• **Work order**
Write only how many lines in this data include "config".

• **Supplied information**
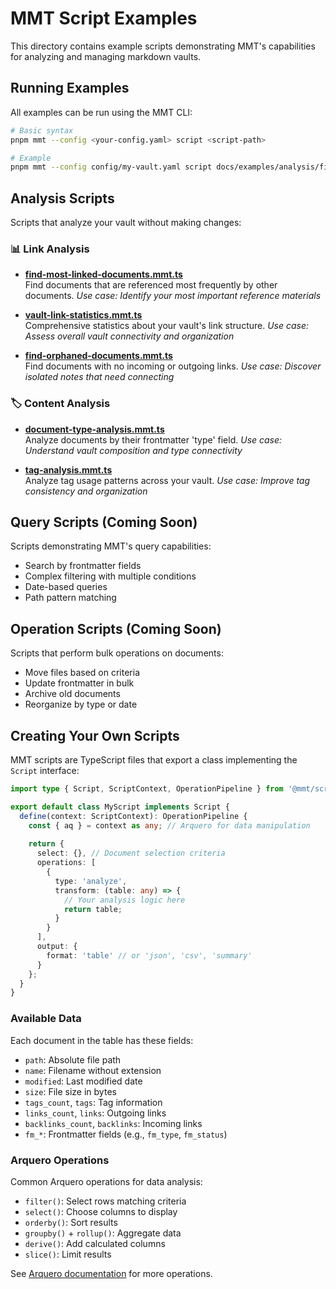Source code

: # MMT Script Examples

This directory contains example scripts demonstrating MMT's capabilities for analyzing and managing markdown vaults.

## Running Examples

All examples can be run using the MMT CLI:

```bash
# Basic syntax
pnpm mmt --config <your-config.yaml> script <script-path>

# Example
pnpm mmt --config config/my-vault.yaml script docs/examples/analysis/find-most-linked-documents.mmt.ts
```

## Analysis Scripts

Scripts that analyze your vault without making changes:

### 📊 Link Analysis

- **[find-most-linked-documents.mmt.ts](./analysis/find-most-linked-documents.mmt.ts)**  
  Find documents that are referenced most frequently by other documents.
  *Use case: Identify your most important reference materials*

- **[vault-link-statistics.mmt.ts](./analysis/vault-link-statistics.mmt.ts)**  
  Comprehensive statistics about your vault's link structure.
  *Use case: Assess overall vault connectivity and organization*

- **[find-orphaned-documents.mmt.ts](./analysis/find-orphaned-documents.mmt.ts)**  
  Find documents with no incoming or outgoing links.
  *Use case: Discover isolated notes that need connecting*

### 🏷️ Content Analysis

- **[document-type-analysis.mmt.ts](./analysis/document-type-analysis.mmt.ts)**  
  Analyze documents by their frontmatter 'type' field.
  *Use case: Understand vault composition and type connectivity*

- **[tag-analysis.mmt.ts](./analysis/tag-analysis.mmt.ts)**  
  Analyze tag usage patterns across your vault.
  *Use case: Improve tag consistency and organization*

## Query Scripts (Coming Soon)

Scripts demonstrating MMT's query capabilities:
- Search by frontmatter fields
- Complex filtering with multiple conditions
- Date-based queries
- Path pattern matching

## Operation Scripts (Coming Soon)

Scripts that perform bulk operations on documents:
- Move files based on criteria
- Update frontmatter in bulk
- Archive old documents
- Reorganize by type or date

## Creating Your Own Scripts

MMT scripts are TypeScript files that export a class implementing the `Script` interface:

```typescript
import type { Script, ScriptContext, OperationPipeline } from '@mmt/scripting';

export default class MyScript implements Script {
  define(context: ScriptContext): OperationPipeline {
    const { aq } = context as any; // Arquero for data manipulation
    
    return {
      select: {}, // Document selection criteria
      operations: [
        { 
          type: 'analyze',
          transform: (table: any) => {
            // Your analysis logic here
            return table;
          }
        }
      ],
      output: {
        format: 'table' // or 'json', 'csv', 'summary'
      }
    };
  }
}
```

### Available Data

Each document in the table has these fields:
- `path`: Absolute file path
- `name`: Filename without extension
- `modified`: Last modified date
- `size`: File size in bytes
- `tags_count`, `tags`: Tag information
- `links_count`, `links`: Outgoing links
- `backlinks_count`, `backlinks`: Incoming links
- `fm_*`: Frontmatter fields (e.g., `fm_type`, `fm_status`)

### Arquero Operations

Common Arquero operations for data analysis:
- `filter()`: Select rows matching criteria
- `select()`: Choose columns to display
- `orderby()`: Sort results
- `groupby()` + `rollup()`: Aggregate data
- `derive()`: Add calculated columns
- `slice()`: Limit results

See [Arquero documentation](https://uwdata.github.io/arquero/) for more operations.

• **Answer area**
2